Such an agreement once made is a greenfields agreement 13.
 If, before an agreement is made an employer that is establishing, or proposes to establish a genuine new enterprise, employs a person who will be necessary for the conduct of that enterprise and will be covered by the proposed agreement, the agreement subsequent made with a relevant employee organisation will not be a greenfields agreement.

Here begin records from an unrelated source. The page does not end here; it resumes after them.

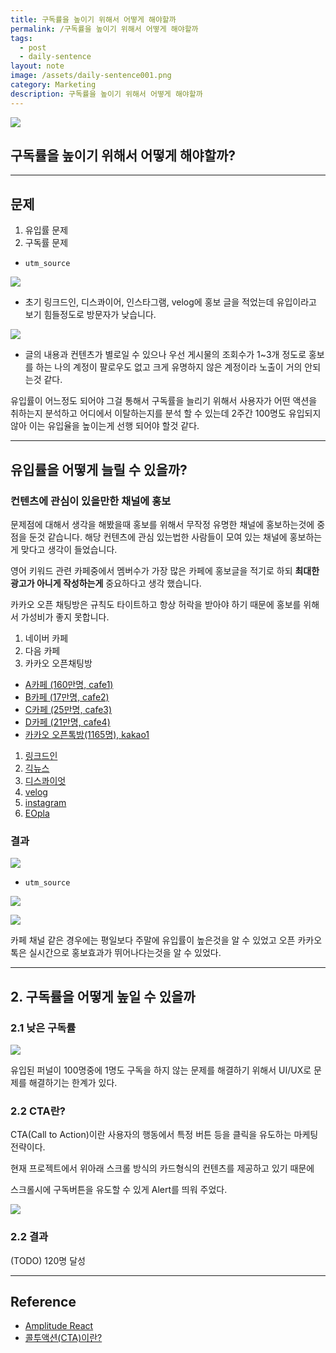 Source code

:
 ```yaml
---
title: 구독률을 높이기 위해서 어떻게 해야할까
permalink: /구독률을 높이기 위해서 어떻게 해야할까
tags:
  - post
  - daily-sentence
layout: note
image: /assets/daily-sentence001.png
category: Marketing
description: 구독률을 높이기 위해서 어떻게 해야할까
---
```


![](/assets/daily-sentence001.png)

## 구독률을 높이기 위해서 어떻게 해야할까?

---

## 문제

1. 유입률 문제
2. 구독률 문제

- `utm_source` 

![](/assets/daily-sentence-03.png)

- 초기 링크드인, 디스콰이어, 인스타그램, velog에 홍보 글을 적었는데 유입이라고 보기 힘들정도로 방문자가 낮습니다.

![](/assets/daily-sentence-02.png)

- 글의 내용과 컨텐츠가 별로일 수 있으나 우선 게시물의 조회수가 1~3개 정도로 홍보를 하는 나의 계정이 팔로우도 없고 크게 유명하지 않은 계정이라 노출이 거의 안되는것 같다.

유입률이 어느정도 되어야 그걸 통해서 구독률을 늘리기 위해서 사용자가 어떤 액션을 취하는지 분석하고 어디에서 이탈하는지를 분석 할 수 있는데 2주간 100명도 유입되지 않아 이는 유입율을 높이는게 선행 되어야 할것 같다.

---

## 유입률을 어떻게 늘릴 수 있을까?

### 컨텐츠에 관심이 있을만한 채널에 홍보

문제점에 대해서 생각을 해봤을때 홍보를 위해서 무작정 유명한 채널에 홍보하는것에 중점을 둔것 같습니다.
해당 컨텐츠에 관심 있는법한 사람들이 모여 있는 채널에 홍보하는게 맞다고 생각이 들었습니다.

영어 키워드 관련 카페중에서 멤버수가 가장 많은 카페에 홍보글을 적기로 하되 **최대한 광고가 아니게 작성하는게** 중요하다고 생각 했습니다.

카카오 오픈 채팅방은 규칙도 타이트하고 항상 허락을 받아야 하기 때문에 홍보를 위해서 가성비가 좋지 못합니다.

1. 네이버 카페
2. 다음 카페
3. 카카오 오픈채팅방

- [A카페 (160만명, cafe1)](https://www.daily-sentence.co.kr/?utm_source=cafe1&utm_medium=cafe&utm_campaign=spring_launch&utm_content=professional_post&utm_term=daily_sentence) 
- [B카페 (17만명, cafe2)](https://www.daily-sentence.co.kr/?utm_source=cafe2&utm_medium=cafe&utm_campaign=spring_launch&utm_content=professional_post&utm_term=daily_sentence) 
- [C카페 (25만명, cafe3)](https://www.daily-sentence.co.kr/?utm_source=cafe3&utm_medium=cafe&utm_campaign=spring_launch&utm_content=professional_post&utm_term=daily_sentence) 
- [D카페 (21만명, cafe4)](https://www.daily-sentence.co.kr/?utm_source=cafe4&utm_medium=cafe&utm_campaign=spring_launch&utm_content=professional_post&utm_term=daily_sentence)
- [카카오 오픈톡방(1165명), kakao1](https://www.daily-sentence.co.kr/?utm_source=kakao1&utm_medium=cafe&utm_campaign=spring_launch&utm_content=professional_post&utm_term=daily_sentence) 

1. [링크드인](https://www.daily-sentence.co.kr/?utm_source=linkedin&utm_medium=social&utm_campaign=spring_launch&utm_content=professional_post&utm_term=daily_sentence) 
2. [긱뉴스](https://www.daily-sentence.co.kr/?utm_source=geeknews&utm_medium=community&utm_campaign=spring_launch&utm_content=dev_community_post&utm_term=daily_sentence) 
3. [디스콰이엇](https://www.daily-sentence.co.kr/?utm_source=disquiet&utm_medium=community&utm_campaign=spring_launch&utm_content=dev_community_post&utm_term=daily_sentence) 
4. [velog](https://www.daily-sentence.co.kr/?utm_source=velog&utm_medium=community&utm_campaign=spring_launch&utm_content=dev_community_post&utm_term=daily_sentence) 
5. [instagram](https://www.daily-sentence.co.kr/?utm_source=instagram&utm_medium=social&utm_campaign=spring_launch&utm_content=visual_post&utm_term=daily_sentence) 
6. [EOpla](https://www.daily-sentence.co.kr/?utm_source=eopla&utm_medium=community&utm_campaign=spring_launch&utm_content=visual_post&utm_term=daily_sentence) 

### 결과

![](/assets/daily-sentence-06.png)


- `utm_source` 

![](/assets/daily-sentence-08.png)

![](/assets/daily-sentence-09.png)


카페 채널 같은 경우에는 평일보다 주말에 유입률이 높은것을 알 수 있었고 오픈 카카오톡은 실시간으로 홍보효과가 뛰어나다는것을 알 수 있었다.

---

## 2. 구독률을 어떻게 높일 수 있을까

### 2.1 낮은 구독률

![](/assets/daily-sentence-05.png)

유입된 퍼널이 100명중에 1명도 구독을 하지 않는 문제를 해결하기 위해서 UI/UX로 문제를 해결하기는 한계가 있다.

### 2.2 CTA란?

CTA(Call to Action)이란 사용자의 행동에서 특정 버튼 등을 클릭을 유도하는 마케팅 전략이다.

현재 프로젝트에서 위아래 스크롤 방식의 카드형식의 컨텐츠를 제공하고 있기 때문에

스크롤시에 구독버튼을 유도할 수 있게 Alert를 띄워 주었다.

![](/assets/daily-sentence-move.gif)

### 2.2 결과

(TODO) 120명 달성


---

## Reference

- [Amplitude React](https://amplitude.com/track/react) 
- [콜투액션(CTA)이란?](https://payproglobal.com/ko/%EB%8B%B5%EB%B3%80/%ED%96%89%EB%8F%99-%EC%9C%A0%EB%8F%84%EB%AC%B8cta%EC%9D%B4%EB%9E%80/) 

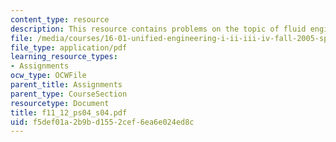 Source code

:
 ```yaml
---
content_type: resource
description: This resource contains problems on the topic of fluid engineering.
file: /media/courses/16-01-unified-engineering-i-ii-iii-iv-fall-2005-spring-2006/f5def01a2b9bd1552cef6ea6e024ed8c_f11_12_ps04_s04.pdf
file_type: application/pdf
learning_resource_types:
- Assignments
ocw_type: OCWFile
parent_title: Assignments
parent_type: CourseSection
resourcetype: Document
title: f11_12_ps04_s04.pdf
uid: f5def01a-2b9b-d155-2cef-6ea6e024ed8c
---
```

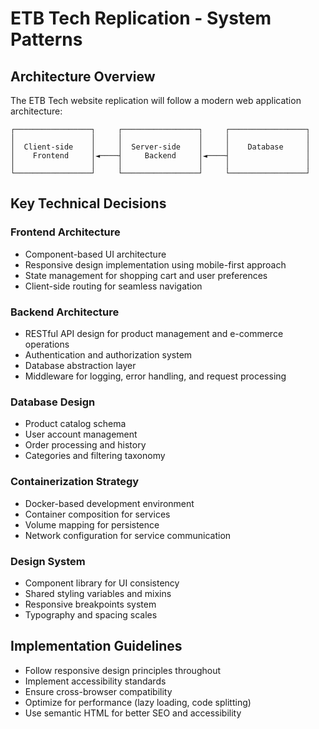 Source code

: # ETB Tech Replication - System Patterns

## Architecture Overview
The ETB Tech website replication will follow a modern web application architecture:

```
┌─────────────────┐     ┌─────────────────┐     ┌─────────────────┐
│                 │     │                 │     │                 │
│  Client-side    │     │  Server-side    │     │    Database     │
│    Frontend     │◄────┤     Backend     │◄────┤                 │
│                 │     │                 │     │                 │
└─────────────────┘     └─────────────────┘     └─────────────────┘
```

## Key Technical Decisions

### Frontend Architecture
- Component-based UI architecture
- Responsive design implementation using mobile-first approach
- State management for shopping cart and user preferences
- Client-side routing for seamless navigation

### Backend Architecture
- RESTful API design for product management and e-commerce operations
- Authentication and authorization system
- Database abstraction layer
- Middleware for logging, error handling, and request processing

### Database Design
- Product catalog schema
- User account management
- Order processing and history
- Categories and filtering taxonomy

### Containerization Strategy
- Docker-based development environment
- Container composition for services
- Volume mapping for persistence
- Network configuration for service communication

### Design System
- Component library for UI consistency
- Shared styling variables and mixins
- Responsive breakpoints system
- Typography and spacing scales

## Implementation Guidelines
- Follow responsive design principles throughout
- Implement accessibility standards
- Ensure cross-browser compatibility
- Optimize for performance (lazy loading, code splitting)
- Use semantic HTML for better SEO and accessibility  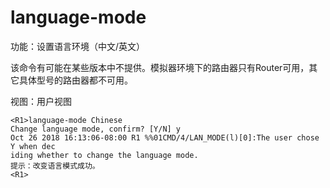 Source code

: # language-mode
功能：设置语言环境（中文/英文）

该命令有可能在某些版本中不提供。模拟器环境下的路由器只有Router可用，其它具体型号的路由器都不可用。

视图：用户视图

```
<R1>language-mode Chinese 
Change language mode, confirm? [Y/N] y
Oct 26 2018 16:13:06-08:00 R1 %%01CMD/4/LAN_MODE(l)[0]:The user chose Y when dec
iding whether to change the language mode.
提示：改变语言模式成功。
<R1>
``` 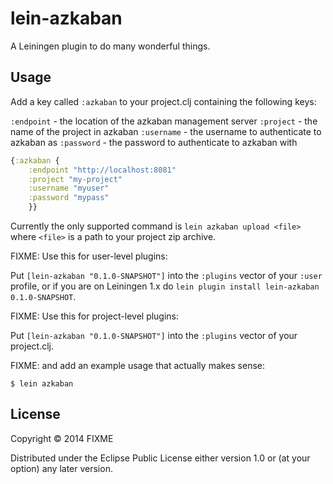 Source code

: # lein-azkaban

A Leiningen plugin to do many wonderful things.

## Usage

Add a key called `:azkaban` to your project.clj containing the following keys:

`:endpoint` - the location of the azkaban management server
`:project` - the name of the project in azkaban
`:username` - the username to authenticate to azkaban as
`:password` - the password to authenticate to azkaban with

```clojure
{:azkaban {
    :endpoint "http://localhost:8081"
    :project "my-project"
    :username "myuser"
    :password "mypass"
    }}
```
Currently the only supported command is `lein azkaban upload <file>` where `<file>` is a path to your project zip archive.

FIXME: Use this for user-level plugins:

Put `[lein-azkaban "0.1.0-SNAPSHOT"]` into the `:plugins` vector of your
`:user` profile, or if you are on Leiningen 1.x do `lein plugin install
lein-azkaban 0.1.0-SNAPSHOT`.

FIXME: Use this for project-level plugins:

Put `[lein-azkaban "0.1.0-SNAPSHOT"]` into the `:plugins` vector of your project.clj.

FIXME: and add an example usage that actually makes sense:

    $ lein azkaban

## License

Copyright © 2014 FIXME

Distributed under the Eclipse Public License either version 1.0 or (at
your option) any later version.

 An employer may take prepatory steps to ensure that the new enterprise is successful, including identifying and even securing sources of labour. It will not be fatal to making a greenfields agreement that before the agreement is made an employer has offered employment to a person who will work in the new enterprise. Nor will it be fatal that, before an agreement is made the employer already in its employ, persons who are ultimately transferred to work in, or in connection with the new enterprise. It is also not fatal to making a greenfields agreement that an offer of employment made to a person who will be necessary for the conduct of the enterprise has been accepted by the person, provided employment does not begin until after the greenfields agreement is made.
 But a person who will be necessary for the normal conduct of the new enterprise must not have begun employment with the employer before the agreement is made. “Employed” in the context of s. 172(2) of the Act means employed by the employer in any position. It is not limited to employment in or in connection with the new enterprise. If a person is employed in any capacity by the employer and it is known that employee will be necessary for the usual conduct of the new enterprise and will be covered by the agreement, the employer cannot make a greenfields agreement. To conclude otherwise would be to strain the language of s.172(2). In the present case it does not matter that the six employees were not working on the AMC Project when the Agreement was made. What matters is that those employees were employed before the Agreement was made and the Applicant had employed them at the Redcliffe Yard in order that they would be available to be deployed to and to work on the AMC Project. Hence when employed, the six employees would be necessary for the normal conduct of the new enterprise.
 The Applicant set out to engage persons who would ultimately work on the AMC Project. It commenced its search for suitable persons sometime before October 2013. In early October 2013, the Applicant made offers of employment to persons who would commence employment on the AMC Project no earlier than 18 November 2013 and no later than 9 December 2013. Engaging employees in such a conditional way is not fatal to subsequently making a greenfields agreement. But once the six employees, who had clearly been identified for work on the AMC Project and clearly offered employment for that project, commenced employment with the Applicant before the Agreement was made, this ended the possibility that a greenfields agreement could be made by the Applicant for the AMC Project. In this case the six employees commenced at the Redcliffe Yard between 18 and 25 November 2013, the Agreement was made on 3 December 2013 and the employees commenced work on the project on 5 December 2013 performing work covered by the Agreement.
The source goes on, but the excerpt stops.